Could you reproduce every record below exactly as it stands?

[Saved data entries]

[Start of Attachment]

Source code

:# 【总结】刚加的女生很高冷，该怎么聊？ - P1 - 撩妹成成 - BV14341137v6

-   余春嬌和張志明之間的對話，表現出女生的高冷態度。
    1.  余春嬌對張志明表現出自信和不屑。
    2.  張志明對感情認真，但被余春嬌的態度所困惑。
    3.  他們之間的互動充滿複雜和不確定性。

[End of Attachment]

ANSWER TO THIS PROBLEM >>
Source code

:# 【总结】刚加的女生很高冷，该怎么聊？ - P1 - 撩妹成成 - BV14341137v6

-   余春嬌和張志明之間的對話，表現出女生的高冷態度。
    1.  余春嬌對張志明表現出自信和不屑。
    2.  張志明對感情認真，但被余春嬌的態度所困惑。
    3.  他們之間的互動充滿複雜和不確定性。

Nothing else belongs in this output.